Une dernière observation pertinente peut être tirée de notre étude. En effet, des auteurs précédents ont trouvé un risque accru de cancer pour la ScS.49, 50 Quant au mécanisme qui sous-tend cette association entre la ScS et une fréquence plus élevée de cancer, les dommages à l’ADN, induits par les espèces réactives de l’oxygène, à la fois dans les cellules mésenchymateuses et dans les cellules épithéliales adjacentes, peuvent être la cause principale de la transformation. Un taux plus élevé de cassures chromosomiques a été constaté dans les fibroblastes et les lymphocytes du sang périphérique, qui libèrent tous deux spontanément du peroxyde d’hydrogène, lequel diffuse à travers les membranes et endommage l’ADN.40, 41 Nous avons constaté que jusqu’à 4 % des patients atteints de ScS ont développé une malignité gastro-intestinale. Nos résultats indiquent que l’endoscopie par vidéocapsule est un test utile pour révéler un cancer gastro-intestinal dans la ScS.

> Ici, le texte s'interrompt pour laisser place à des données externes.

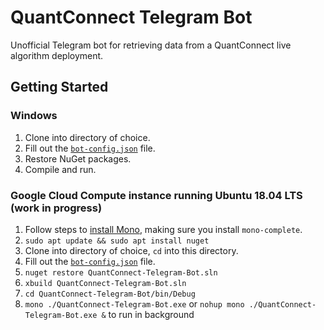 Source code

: # QuantConnect Telegram Bot

Unofficial Telegram bot for retrieving data from a QuantConnect live algorithm deployment.

## Getting Started

### Windows

1. Clone into directory of choice.
1. Fill out the [`bot-config.json`](https://github.com/Doggie52/QuantConnect-Telegram-Bot/blob/master/QuantConnect-Telegram-Bot/bot-config.json) file.
1. Restore NuGet packages.
1. Compile and run.

### Google Cloud Compute instance running Ubuntu 18.04 LTS (work in progress)

1. Follow steps to [install Mono](https://www.mono-project.com/download/stable/#download-lin-ubuntu), making sure you install `mono-complete`.
1. `sudo apt update && sudo apt install nuget`
1. Clone into directory of choice, `cd` into this directory.
1. Fill out the [`bot-config.json`](https://github.com/Doggie52/QuantConnect-Telegram-Bot/blob/master/QuantConnect-Telegram-Bot/bot-config.json) file.
1. `nuget restore QuantConnect-Telegram-Bot.sln`
1. `xbuild QuantConnect-Telegram-Bot.sln`
1. `cd QuantConnect-Telegram-Bot/bin/Debug`
1. `mono ./QuantConnect-Telegram-Bot.exe` or `nohup mono ./QuantConnect-Telegram-Bot.exe &` to run in background

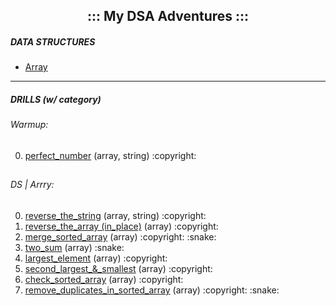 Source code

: <h2 align="center">::: My DSA Adventures :::</h2>


<h5>DATA STRUCTURES</h5>
<ul>
  <li><a href="https://github.com/theparotta/dsa/blob/trunk/datastructures/myarray.py">Array</a></li>
</ul>

---

<h5>DRILLS (w/ category)</h5>
<h6>Warmup:</h6>
<ol start="0">
  <li><a href="https://github.com/theparotta/dsa/tree/trunk/drills/0_reverse_the_string">perfect_number</a> (array, string) :copyright: </li>
</ol>

<h2></h2>

<h6>DS | Arrry:</h6>
<ol start="0">
  <li><a href="https://github.com/theparotta/dsa/tree/trunk/drills/0_reverse_the_string">reverse_the_string</a> (array, string) :copyright: </li>
  <li><a href="https://github.com/theparotta/dsa/tree/trunk/drills/1_reverse_the_array">reverse_the_array (in_place)</a> (array) :copyright: </li>
  <li><a href="https://github.com/theparotta/dsa/tree/trunk/drills/2_merge_sorted_array">merge_sorted_array</a> (array) :copyright: :snake: </li>
  <li><a href="https://github.com/theparotta/dsa/tree/trunk/drills/3_two_sum">two_sum</a> (array) :snake: </li>
  <li><a href="https://github.com/theparotta/dsa/tree/trunk/drills/4_largest_element_in_array">largest_element</a> (array) :copyright: </li>
  <li><a href="https://github.com/theparotta/dsa/tree/trunk/drills/5_second_largest_smallest">second_largest_&_smallest</a> (array) :copyright: </li>
  <li><a href="https://github.com/theparotta/dsa/tree/trunk/drills/6_check_sorted_array">check_sorted_array</a> (array) :copyright: </li>
  <li><a href="https://github.com/theparotta/dsa/tree/trunk/drills/7_remove_duplicates_from_sorted_array">remove_duplicates_in_sorted_array</a> (array) :copyright: :snake: </li>
</ol>


<h2></h2>
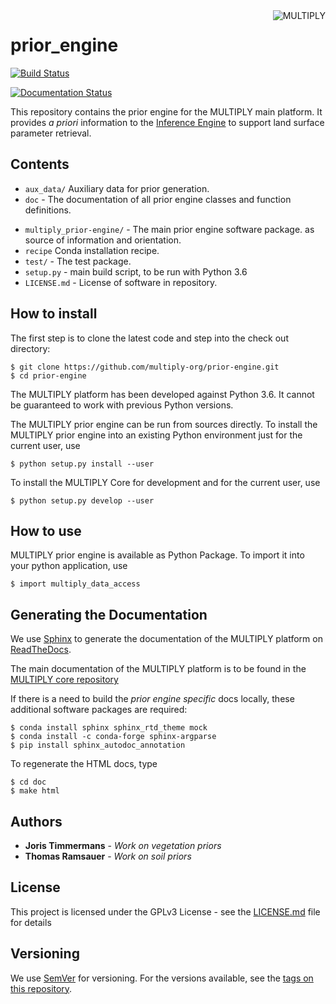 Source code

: <img alt="MULTIPLY" align="right" src="https://raw.githubusercontent.com/multiply-org/multiply-core/master/doc/source/_static/logo/Multiply_multicolour.png" />

# prior_engine

[![Build Status](https://travis-ci.org/multiply-org/prior-engine.svg?branch=master)](https://travis-ci.org/multiply-org/prior-engine)
<!-- [![Documentation Status](https://readthedocs.org/projects/prior-engine/badge/?version=latest)](http://prior-engine.readthedocs.io/en/latest/?badge=latest) -->
[![Documentation Status](https://readthedocs.org/projects/multiply/badge/?version=latest)](http://multiply.readthedocs.io/en/latest/?badge=latest)
                
This repository contains the prior engine for the MULTIPLY main platform.
It provides *a priori* information to the [Inference Engine]() to support land surface parameter retrieval.

<!-- Add plans and current status? -->

## Contents

* `aux_data/` Auxiliary data for prior generation.
* `doc` - The documentation of all prior engine classes and function definitions. 
<!-- * `helpers/` - Helper functions. -->
* `multiply_prior-engine/` - The main prior engine software package.
as source of information and orientation.
* `recipe` Conda installation recipe.
* `test/` - The test package.
* `setup.py` - main build script, to be run with Python 3.6
* `LICENSE.md` - License of software in repository.

## How to install

The first step is to clone the latest code and step into the check out directory: 

    $ git clone https://github.com/multiply-org/prior-engine.git
    $ cd prior-engine
    
The MULTIPLY platform has been developed against Python 3.6. 
It cannot be guaranteed to work with previous Python versions.

The MULTIPLY prior engine can be run from sources directly.
To install the MULTIPLY prior engine into an existing Python environment just for the current user, use

    $ python setup.py install --user
    
To install the MULTIPLY Core for development and for the current user, use

    $ python setup.py develop --user

## How to use

MULTIPLY prior engine is available as Python Package. 
To import it into your python application, use

    $ import multiply_data_access
    
## Generating the Documentation

We use [Sphinx](http://www.sphinx-doc.org/en/stable/rest.html) to generate the documentation of the MULTIPLY platform 
on [ReadTheDocs](http://multiply.readthedocs.io/en/latest/). 

The main documentation of the MULTIPLY platform is to be found in the [MULTIPLY core repository](https://github.com/multiply-org/multiply-core)

If there is a need to build the *prior engine specific* docs locally, these additional software packages are required:

    $ conda install sphinx sphinx_rtd_theme mock
    $ conda install -c conda-forge sphinx-argparse
    $ pip install sphinx_autodoc_annotation

To regenerate the HTML docs, type    
    
    $ cd doc
    $ make html

## Authors

* **Joris Timmermans** - *Work on vegetation priors* 
* **Thomas Ramsauer** - *Work on soil priors* 

<!-- See also the list of [contributors](https://github.com/your/project/contributors) who participated in this project. -->

## License

This project is licensed under the GPLv3 License - see the [LICENSE.md](LICENSE.md) file for details

<!-- ## Acknowledgments -->

<!-- * Alexander Löw for.. -->

## Versioning

We use [SemVer](http://semver.org/) for versioning. For the versions available, see the [tags on this repository](https://github.com/multiply-org/prior-engine/tags). 
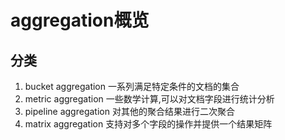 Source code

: # aggregation概览

## 分类
1. bucket aggregation 一系列满足特定条件的文档的集合
2. metric aggregation 一些数学计算,可以对文档字段进行统计分析
3. pipeline aggregation 对其他的聚合结果进行二次聚合
4. matrix aggregation 支持对多个字段的操作并提供一个结果矩阵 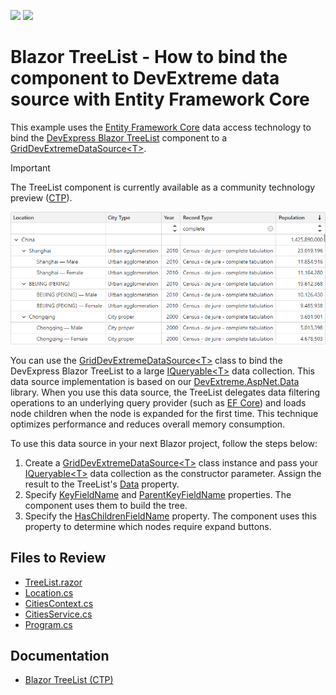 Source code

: <!-- default badges list -->
[![](https://img.shields.io/badge/Open_in_DevExpress_Support_Center-FF7200?style=flat-square&logo=DevExpress&logoColor=white)](https://supportcenter.devexpress.com/ticket/details/T1026838)
[![](https://img.shields.io/badge/📖_How_to_use_DevExpress_Examples-e9f6fc?style=flat-square)](https://docs.devexpress.com/GeneralInformation/403183)
<!-- default badges end -->
# Blazor TreeList - How to bind the component to DevExtreme data source with Entity Framework Core

This example uses the [Entity Framework Core](https://learn.microsoft.com/en-us/ef/core/) data access technology to bind the [DevExpress Blazor TreeList](https://docs.devexpress.com/Blazor/404942/components/treelist) component to a [GridDevExtremeDataSource\<T>](https://docs.devexpress.com/Blazor/DevExpress.Blazor.GridDevExtremeDataSource-1).

> [!IMPORTANT]
> The TreeList component is currently available as a community technology preview ([CTP](https://www.devexpress.com/aboutus/pre-release.xml)).

![Bind DevExpress Blazor TreeList to DevExtreme Data Source](/image.png)

You can use the [GridDevExtremeDataSource\<T>](https://docs.devexpress.com/Blazor/DevExpress.Blazor.GridDevExtremeDataSource-1) class to bind the DevExpress Blazor TreeList to a large [IQueryable\<T>](https://docs.microsoft.com/en-us/dotnet/api/system.linq.iqueryable-1) data collection. This data source implementation is based on our [DevExtreme.AspNet.Data](https://github.com/DevExpress/DevExtreme.AspNet.Data) library. When you use this data source, the TreeList delegates data filtering operations to an underlying query provider (such as [EF Core](https://docs.microsoft.com/en-us/ef/core/)) and loads node children when the node is expanded for the first time. This technique optimizes performance and reduces overall memory consumption.

To use this data source in your next Blazor project, follow the steps below:

1. Create a [GridDevExtremeDataSource\<T>](https://docs.devexpress.com/Blazor/DevExpress.Blazor.GridDevExtremeDataSource-1) class instance and pass your [IQueryable\<T>](https://docs.microsoft.com/en-us/dotnet/api/system.linq.iqueryable-1) data collection as the constructor parameter. Assign the result to the TreeList's [Data](https://docs.devexpress.com/Blazor/DevExpress.Blazor.DxTreeList.Data?v=24.1) property.
2. Specify [KeyFieldName](https://docs.devexpress.com/Blazor/DevExpress.Blazor.DxTreeList.KeyFieldName?v=24.1) and [ParentKeyFieldName](https://docs.devexpress.com/Blazor/DevExpress.Blazor.DxTreeList.ParentKeyFieldName?v=24.1) properties. The component uses them to build the tree.
3. Specify the [HasChildrenFieldName](https://docs.devexpress.com/Blazor/DevExpress.Blazor.DxTreeList.HasChildrenFieldName?v=24.1) property. The component uses this property to determine which nodes require expand buttons.

## Files to Review

- [TreeList.razor](./CS/TreeListOnDemand/TreeListOnDemand/Components/Pages/TreeList.razor)
- [Location.cs](./CS/TreeListOnDemand/TreeListOnDemand/Data/Location.cs)
- [CitiesContext.cs](./CS/TreeListOnDemand/TreeListOnDemand/Data/CitiesContext.cs)
- [CitiesService.cs](.CS/TreeListOnDemand/TreeListOnDemand/Services/CitiesService.cs)
- [Program.cs](./CS/TreeListOnDemand/TreeListOnDemand/Program.cs)

## Documentation

- [Blazor TreeList (CTP)](https://docs.devexpress.com/Blazor/404942/components/treelist)
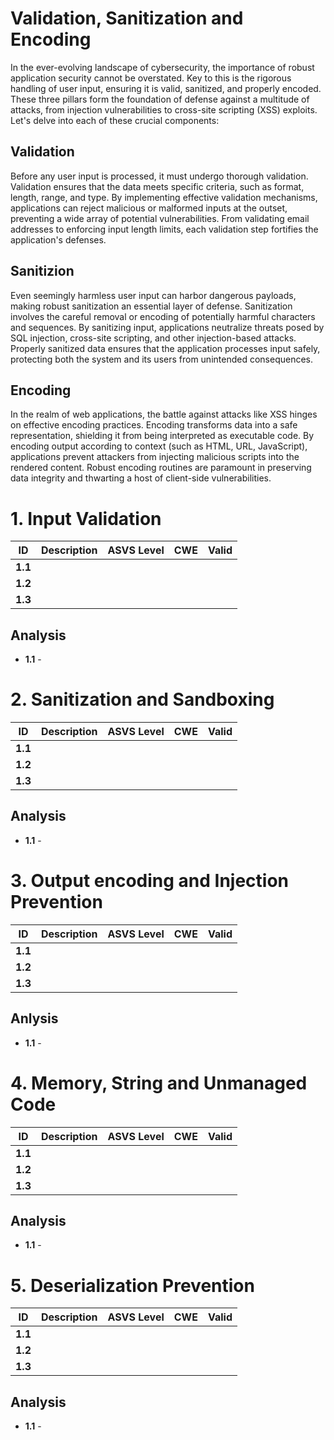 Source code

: # Validation, Sanitization and Encoding

In the ever-evolving landscape of cybersecurity, the importance of robust application security cannot be overstated. Key to this is the rigorous handling of user input, ensuring it is valid, sanitized, and properly encoded. These three pillars form the foundation of defense against a multitude of attacks, from injection vulnerabilities to cross-site scripting (XSS) exploits. Let's delve into each of these crucial components:

## Validation

Before any user input is processed, it must undergo thorough validation. Validation ensures that the data meets specific criteria, such as format, length, range, and type. By implementing effective validation mechanisms, applications can reject malicious or malformed inputs at the outset, preventing a wide array of potential vulnerabilities. From validating email addresses to enforcing input length limits, each validation step fortifies the application's defenses.

## Sanitizion

Even seemingly harmless user input can harbor dangerous payloads, making robust sanitization an essential layer of defense. Sanitization involves the careful removal or encoding of potentially harmful characters and sequences. By sanitizing input, applications neutralize threats posed by SQL injection, cross-site scripting, and other injection-based attacks. Properly sanitized data ensures that the application processes input safely, protecting both the system and its users from unintended consequences.

## Encoding

In the realm of web applications, the battle against attacks like XSS hinges on effective encoding practices. Encoding transforms data into a safe representation, shielding it from being interpreted as executable code. By encoding output according to context (such as HTML, URL, JavaScript), applications prevent attackers from injecting malicious scripts into the rendered content. Robust encoding routines are paramount in preserving data integrity and thwarting a host of client-side vulnerabilities.

# 1. Input Validation

| ID      | Description | ASVS Level | CWE | Valid |
|---------|-------------|------------|-----|-------|
| **1.1** |             |            |     |       |
| **1.2** |             |            |     |       |
| **1.3** |             |            |     |       |

## Analysis

- **1.1** -

# 2. Sanitization and Sandboxing

| ID      | Description | ASVS Level | CWE | Valid |
|---------|-------------|------------|-----|-------|
| **1.1** |             |            |     |       |
| **1.2** |             |            |     |       |
| **1.3** |             |            |     |       |

## Analysis

- **1.1** -

# 3. Output encoding and Injection Prevention

| ID      | Description | ASVS Level | CWE | Valid |
|---------|-------------|------------|-----|-------|
| **1.1** |             |            |     |       |
| **1.2** |             |            |     |       |
| **1.3** |             |            |     |       |


## Anlysis

- **1.1** -

# 4. Memory, String and Unmanaged Code

| ID      | Description | ASVS Level | CWE | Valid |
|---------|-------------|------------|-----|-------|
| **1.1** |             |            |     |       |
| **1.2** |             |            |     |       |
| **1.3** |             |            |     |       |


## Analysis

- **1.1** -

# 5. Deserialization Prevention

| ID      | Description | ASVS Level | CWE | Valid |
|---------|-------------|------------|-----|-------|
| **1.1** |             |            |     |       |
| **1.2** |             |            |     |       |
| **1.3** |             |            |     |       |


## Analysis

- **1.1** -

En conclusion, notre étude montre à la fois l’utilité et la sécurité de l’endoscopie vidéocapsule pour identifier les anomalies de la muqueuse gastro-intestinale chez les patients atteints de ScS. Nos résultats mettent également en évidence une prédominance marquée des lésions muqueuses vasculaires gastro-intestinales potentiellement hémorragiques dans la ScS. Ceci suggère que l’endoscopie par vidéocapsule devrait être réalisée pour révéler la présence de lésions vasculaires de l’intestin grêle chez : (i) les patients atteints de ScS présentant une anémie ferriprive d’origine inconnue et une gastroscopie/coloscopie normale ; et (ii) les patients atteints de ScS présentant une anémie persistante et un estomac de pastèque chez qui, après un traitement endoscopique approprié, la gastroscopie ne montre qu’une légère rémanence de l’ectasie vasculaire antrale. La vidéocapsule endoscopique peut permettre un traitement mieux ciblé chez les patients atteints de ScS présentant des lésions gastro-intestinales potentiellement hémorragiques. De plus, notre étude souligne une forte corrélation entre les lésions vasculaires gastro-intestinales muqueuses et la présence d’une vasculopathie cutanée extra-digestive sévère (c’est-à-dire : ulcères digitaux et scores NVC plus élevés). Ceci soutient la théorie selon laquelle la vasculopathie diffuse liée à la ScS est responsable des lésions vasculaires cutanées et digestives. Par conséquent, nous suggérons que la CNV peut être un test utile pour la prise en charge des patients atteints de ScS. En fait, le score NVC devrait être calculé de manière systématique, car il peut permettre d’identifier les patients atteints de ScS qui présentent un risque plus élevé de développer des lésions vasculaires muqueuses gastro-intestinales potentiellement hémorragiques.